When Chicagoland hot-dog chain Portillo's was preparing to open its first Florida location in Tampa, the Chicago Blackhawks had just defeated the Tampa Bay Lightning to win the 2015 Stanley Cup. So the marketer put a full-page ad in the Tampa Bay Times that read, "Cheer up Tampa, there's good news from Chicago today." Peppered with a heavy dose of food puns, the ad announced that the fast-casual chain was on its way to the city. (A version congratulating Tampa Bay residents had also been prepped in case the local team won.)

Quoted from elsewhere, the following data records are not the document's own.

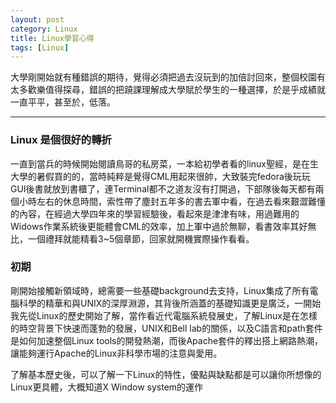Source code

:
 ```yaml
---
layout: post
category: Linux
title: Linux學習心得
tags: [Linux]
---
```

大學剛開始就有種錯誤的期待，覺得必須把過去沒玩到的加倍討回來，整個校園有太多歡樂值得探尋，錯誤的把蹺課理解成大學賦於學生的一種選擇，於是乎成績就一直平平，甚至於，低落。

<!--more-->   

* * * 

### Linux 是個很好的轉折     


一直到當兵的時候開始閱讀鳥哥的私房菜，一本給初學者看的linux聖經，是在生大學的暑假買的的，當時純粹是覺得CML用起來很帥，大致裝完fedora後玩玩GUI後書就放到書櫃了，連Terminal都不之道友沒有打開過，下部隊後每天都有兩個小時左右的休息時間，索性帶了塵封五年多的書去軍中看，在過去看來艱澀難懂的內容，在經過大學四年來的學習經驗後，看起來是津津有味，用過難用的Widows作業系統後更能體會CML的效率，加上軍中過於無聊，看書效率其好無比，一個禮拜就能精看3~5個章節，回家就開機實際操作看看。

### 初期

剛開始接觸新領域時，總需要一些基礎background去支持，Linux集成了所有電腦科學的精華和與UNIX的深厚淵源，其背後所涵蓋的基礎知識更是廣泛，一開始我先從Linux的歷史開始了解，當作看近代電腦系統發展史，了解Linux是在怎樣的時空背景下快速而蓬勃的發展，UNIX和Bell lab的關係，以及C語言和path套件是如何加速整個Linux tools的開發熱潮，而後Apache套件的釋出搭上網路熱潮，讓能夠運行Apache的Linux非科學市場的注意與愛用。

了解基本歷史後，可以了解一下Linux的特性，優點與缺點都是可以讓你所想像的Linux更具體，大概知道X Window system的運作 
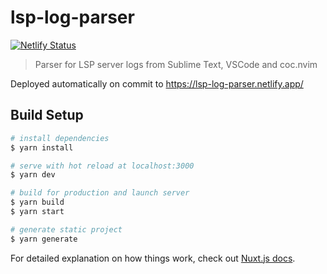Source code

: # lsp-log-parser
[![Netlify Status](https://api.netlify.com/api/v1/badges/09cdde69-9cde-414a-b622-1a9abb712400/deploy-status)](https://app.netlify.com/sites/lsp-log-parser/deploys)

> Parser for LSP server logs from Sublime Text, VSCode and coc.nvim

Deployed automatically on commit to https://lsp-log-parser.netlify.app/

## Build Setup

```bash
# install dependencies
$ yarn install

# serve with hot reload at localhost:3000
$ yarn dev

# build for production and launch server
$ yarn build
$ yarn start

# generate static project
$ yarn generate
```

For detailed explanation on how things work, check out [Nuxt.js docs](https://nuxtjs.org).
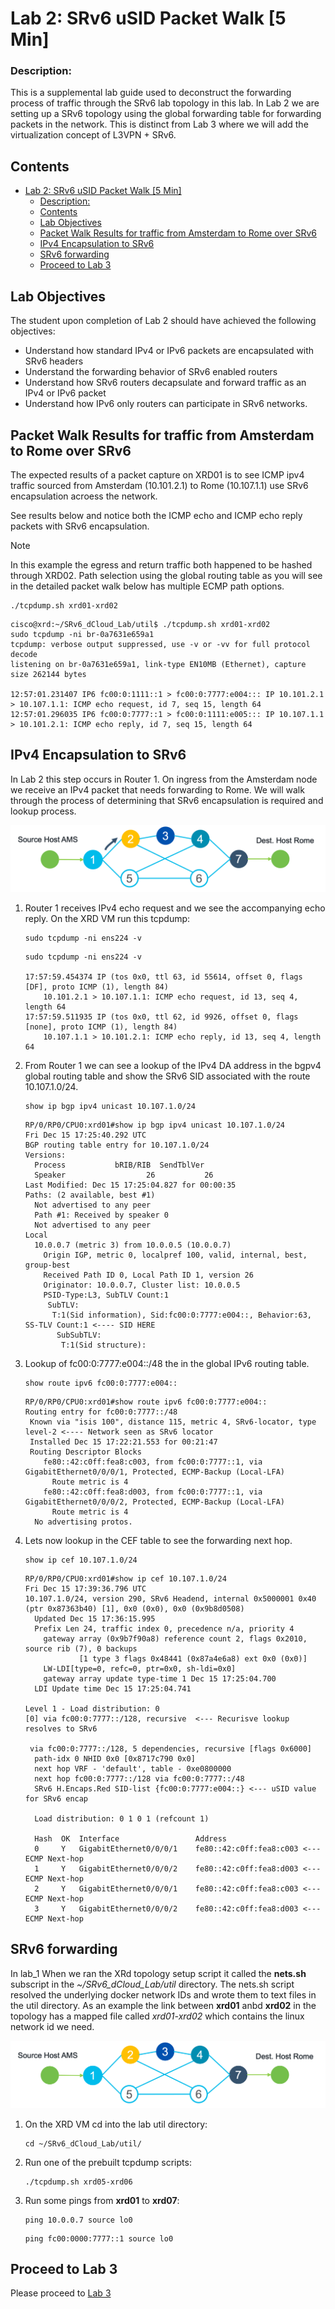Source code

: 

# Lab 2: SRv6 uSID Packet Walk [5 Min]

### Description: 
This is a supplemental lab guide used to deconstruct the forwarding process of traffic through the SRv6 lab topology in this lab. In Lab 2 we are setting up a SRv6 topology using the global forwarding table for forwarding packets in the network. This is distinct from Lab 3 where we will add the virtualization concept of L3VPN + SRv6.

## Contents
- [Lab 2: SRv6 uSID Packet Walk \[5 Min\]](#lab-2-srv6-usid-packet-walk-5-min)
    - [Description:](#description)
  - [Contents](#contents)
  - [Lab Objectives](#lab-objectives)
  - [Packet Walk Results for traffic from Amsterdam to Rome over SRv6](#packet-walk-results-for-traffic-from-amsterdam-to-rome-over-srv6)
  - [IPv4 Encapsulation to SRv6](#ipv4-encapsulation-to-srv6)
  - [SRv6 forwarding](#srv6-forwarding)
  - [Proceed to Lab 3](#proceed-to-lab-3)
  

## Lab Objectives
The student upon completion of Lab 2 should have achieved the following objectives:

* Understand how standard IPv4 or IPv6 packets are encapsulated with SRv6 headers
* Understand the forwarding behavior of SRv6 enabled routers
* Understand how SRv6 routers decapsulate and forward traffic as an IPv4 or IPv6 packet
* Understand how IPv6 only routers can participate in SRv6 networks.

## Packet Walk Results for traffic from Amsterdam to Rome over SRv6

The expected results of a packet capture on XRD01 is to see ICMP ipv4 traffic sourced from Amsterdam (10.101.2.1) to Rome (10.107.1.1) use SRv6 encapsulation acroess the network.

See results below and notice both the ICMP echo and ICMP echo reply packets with SRv6 encapsulation. 
> [!NOTE]
>  In this example the egress and return traffic both happened to be hashed through XRD02.
>  Path selection using the global routing table as you will see in the detailed packet walk below
>  has multiple ECMP path options.

```
./tcpdump.sh xrd01-xrd02
```
```
cisco@xrd:~/SRv6_dCloud_Lab/util$ ./tcpdump.sh xrd01-xrd02
sudo tcpdump -ni br-0a7631e659a1
tcpdump: verbose output suppressed, use -v or -vv for full protocol decode
listening on br-0a7631e659a1, link-type EN10MB (Ethernet), capture size 262144 bytes

12:57:01.231407 IP6 fc00:0:1111::1 > fc00:0:7777:e004::: IP 10.101.2.1 > 10.107.1.1: ICMP echo request, id 7, seq 15, length 64
12:57:01.296035 IP6 fc00:0:7777::1 > fc00:0:1111:e005::: IP 10.107.1.1 > 10.101.2.1: ICMP echo reply, id 7, seq 15, length 64
```

## IPv4 Encapsulation to SRv6

In Lab 2 this step occurs in Router 1. On ingress from the Amsterdam node we receive an IPv4 packet that needs forwarding to Rome. We will walk through the process of determining that SRv6 encapsulation is required and lookup process.

![Router 1 Topology](/topo_drawings/ltrspg-2212-packet-walk-r1.png)

1. Router 1 receives IPv4 echo request and we see the accompanying echo reply. On the XRD VM run this tcpdump:
    ```
    sudo tcpdump -ni ens224 -v
    ```
    ```
    sudo tcpdump -ni ens224 -v

    17:57:59.454374 IP (tos 0x0, ttl 63, id 55614, offset 0, flags [DF], proto ICMP (1), length 84)
        10.101.2.1 > 10.107.1.1: ICMP echo request, id 13, seq 4, length 64
    17:57:59.511935 IP (tos 0x0, ttl 62, id 9926, offset 0, flags [none], proto ICMP (1), length 84)
        10.107.1.1 > 10.101.2.1: ICMP echo reply, id 13, seq 4, length 64
    ```
2. From Router 1 we can see a lookup of the IPv4 DA address in the bgpv4 global routing table and show the SRv6 SID associated with the route 10.107.1.0/24.
    ```
    show ip bgp ipv4 unicast 10.107.1.0/24
    ```
    ```
    RP/0/RP0/CPU0:xrd01#show ip bgp ipv4 unicast 10.107.1.0/24
    Fri Dec 15 17:25:40.292 UTC
    BGP routing table entry for 10.107.1.0/24
    Versions:
      Process           bRIB/RIB  SendTblVer
      Speaker                  26           26
    Last Modified: Dec 15 17:25:04.827 for 00:00:35
    Paths: (2 available, best #1)
      Not advertised to any peer
      Path #1: Received by speaker 0
      Not advertised to any peer
    Local
      10.0.0.7 (metric 3) from 10.0.0.5 (10.0.0.7)
        Origin IGP, metric 0, localpref 100, valid, internal, best, group-best
        Received Path ID 0, Local Path ID 1, version 26
        Originator: 10.0.0.7, Cluster list: 10.0.0.5
        PSID-Type:L3, SubTLV Count:1
         SubTLV:
          T:1(Sid information), Sid:fc00:0:7777:e004::, Behavior:63, SS-TLV Count:1 <---- SID HERE
           SubSubTLV:
            T:1(Sid structure):
    ```
3. Lookup of fc00:0:7777:e004::/48 the in the global IPv6 routing table.
    ```
    show route ipv6 fc00:0:7777:e004::
    ```
    ```
    RP/0/RP0/CPU0:xrd01#show route ipv6 fc00:0:7777:e004::
    Routing entry for fc00:0:7777::/48
     Known via "isis 100", distance 115, metric 4, SRv6-locator, type level-2 <---- Network seen as SRv6 locator
     Installed Dec 15 17:22:21.553 for 00:21:47
     Routing Descriptor Blocks
        fe80::42:c0ff:fea8:c003, from fc00:0:7777::1, via GigabitEthernet0/0/0/1, Protected, ECMP-Backup (Local-LFA)
          Route metric is 4
        fe80::42:c0ff:fea8:d003, from fc00:0:7777::1, via GigabitEthernet0/0/0/2, Protected, ECMP-Backup (Local-LFA)
          Route metric is 4
      No advertising protos. 
    ```

4. Lets now lookup in the CEF table to see the forwarding next hop.
    ```
    show ip cef 10.107.1.0/24
    ```
    ```
    RP/0/RP0/CPU0:xrd01#show ip cef 10.107.1.0/24
    Fri Dec 15 17:39:36.796 UTC
    10.107.1.0/24, version 290, SRv6 Headend, internal 0x5000001 0x40 (ptr 0x87363b40) [1], 0x0 (0x0), 0x0 (0x9b8d0508)
      Updated Dec 15 17:36:15.995
      Prefix Len 24, traffic index 0, precedence n/a, priority 4
        gateway array (0x9b7f90a8) reference count 2, flags 0x2010, source rib (7), 0 backups
                [1 type 3 flags 0x48441 (0x87a4e6a8) ext 0x0 (0x0)]
        LW-LDI[type=0, refc=0, ptr=0x0, sh-ldi=0x0]
        gateway array update type-time 1 Dec 15 17:25:04.700
      LDI Update time Dec 15 17:25:04.741

    Level 1 - Load distribution: 0
    [0] via fc00:0:7777::/128, recursive  <--- Recurisve lookup resolves to SRv6

     via fc00:0:7777::/128, 5 dependencies, recursive [flags 0x6000]
      path-idx 0 NHID 0x0 [0x8717c790 0x0]
      next hop VRF - 'default', table - 0xe0800000
      next hop fc00:0:7777::/128 via fc00:0:7777::/48
      SRv6 H.Encaps.Red SID-list {fc00:0:7777:e004::} <--- uSID value for SRv6 encap

      Load distribution: 0 1 0 1 (refcount 1)

      Hash  OK  Interface                 Address
      0     Y   GigabitEthernet0/0/0/1    fe80::42:c0ff:fea8:c003 <--- ECMP Next-hop
      1     Y   GigabitEthernet0/0/0/2    fe80::42:c0ff:fea8:d003 <--- ECMP Next-hop
      2     Y   GigabitEthernet0/0/0/1    fe80::42:c0ff:fea8:c003 <--- ECMP Next-hop
      3     Y   GigabitEthernet0/0/0/2    fe80::42:c0ff:fea8:d003 <--- ECMP Next-hop
    ```
   
## SRv6 forwarding

In lab_1 When we ran the XRd topology setup script it called the **nets.sh** subscript in the *~/SRv6_dCloud_Lab/util* directory. The nets.sh script resolved the underlying docker network IDs and wrote them to text files in the util directory. As an example the link between **xrd01** anbd **xrd02** in the topology has a mapped file called *xrd01-xrd02* which contains the linux network id we need.

![Router 1 Topology](/topo_drawings/ltrspg-2212-packet-walk-r3.png)

1. On the XRD VM cd into the lab util directory:
    ```
    cd ~/SRv6_dCloud_Lab/util/
    ```
2. Run one of the prebuilt tcpdump scripts:
    ```
    ./tcpdump.sh xrd05-xrd06
    ```
3. Run some pings from **xrd01** to **xrd07**:
    ```
    ping 10.0.0.7 source lo0
    ```
    ```
    ping fc00:0000:7777::1 source lo0
    ```

## Proceed to Lab 3
Please proceed to [Lab 3](https://github.com/jalapeno/SRv6_dCloud_Lab/tree/main/lab_3/lab_3-guide.md)
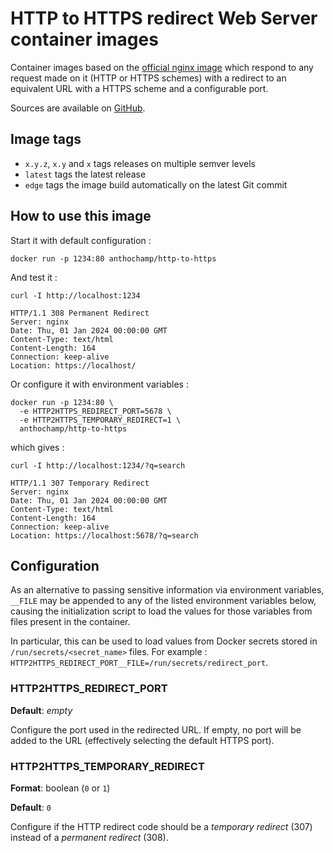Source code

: # HTTP to HTTPS redirect Web Server container images

Container images based on the [official nginx image](https://hub.docker.com/_/nginx) which respond to any request made on it (HTTP or HTTPS schemes) with a redirect to an equivalent URL with a HTTPS scheme and a configurable port.

Sources are available on [GitHub](https://github.com/anthochamp/container-http-to-https).

## Image tags

- `x.y.z`, `x.y` and `x` tags releases on multiple semver levels
- `latest` tags the latest release
- `edge` tags the image build automatically on the latest Git commit

## How to use this image

Start it with default configuration :

```shell
docker run -p 1234:80 anthochamp/http-to-https
```

And test it :

```shell
curl -I http://localhost:1234
```

```text
HTTP/1.1 308 Permanent Redirect
Server: nginx
Date: Thu, 01 Jan 2024 00:00:00 GMT
Content-Type: text/html
Content-Length: 164
Connection: keep-alive
Location: https://localhost/
```

Or configure it with environment variables :

```shell
docker run -p 1234:80 \
  -e HTTP2HTTPS_REDIRECT_PORT=5678 \
  -e HTTP2HTTPS_TEMPORARY_REDIRECT=1 \
  anthochamp/http-to-https
```

which gives :

```shell
curl -I http://localhost:1234/?q=search
```

```text
HTTP/1.1 307 Temporary Redirect
Server: nginx
Date: Thu, 01 Jan 2024 00:00:00 GMT
Content-Type: text/html
Content-Length: 164
Connection: keep-alive
Location: https://localhost:5678/?q=search
```

## Configuration

As an alternative to passing sensitive information via environment variables, `__FILE` may be appended to any of the listed environment variables below, causing the initialization script to load the values for those variables from files present in the container.

In particular, this can be used to load values from Docker secrets stored in `/run/secrets/<secret_name>` files. For example : `HTTP2HTTPS_REDIRECT_PORT__FILE=/run/secrets/redirect_port`.

### HTTP2HTTPS_REDIRECT_PORT

**Default**: *empty*

Configure the port used in the redirected URL. If empty, no port will be added to the URL (effectively selecting the default HTTPS port).

### HTTP2HTTPS_TEMPORARY_REDIRECT

**Format**: boolean (`0` or `1`)

**Default**: `0`

Configure if the HTTP redirect code should be a *temporary redirect* (307) instead of a *permanent redirect* (308).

The ad also directed people to the company's website, giving Portillo's a large group of informal brand ambassadors in a new market ahead of the restaurant's 2016 opening. It has continued to gather emails via newspaper print ads, as well as social media, from potential customers in each new market, such as Minnesota and Wisconsin. In return, people can sign up for free meals days before the opening. Portillo's also tells them to bring friends who haven't had the food before, helping drive even more awareness by word-of-mouth marketing.
Those early events, like the ones at Dos Toros and other chains, also help the staff work out any last-minute kinks. And since Portillo's food is free, no one really complains if the service takes longer than usual while employees train.
Portillo's began with a single hot-dog stand in Villa Park, Illinois, back in 1963. Founder Dick Portillo soon named it Portillo's and grew the chain in Illinois, including its first Chicago location in 1994. By 2000, his eponymous chain was also offering consumers countrywide a shop-and-ship option so they could re-create the menu at home (e.g., its Italian beef sandwich package includes beef, gravy, giardiniera, roasted sweet peppers and Italian rolls). Those shipments were critical to the company's expansion plans outside Illinois, the company says, as Portillo's could track its orders and know where its fans were. When it opened its first location outside its home state, in Buena Park, California, in 2005, it knew it had a good chance of succeeding there.
"Mr. P. was very opportunistic and saw that he was getting a lot of requests from [certain] areas," Nick Scarpino, VP of marketing at Portillo's, says of the chain's founding father, who sold his company to Berkshire Partners in 2014.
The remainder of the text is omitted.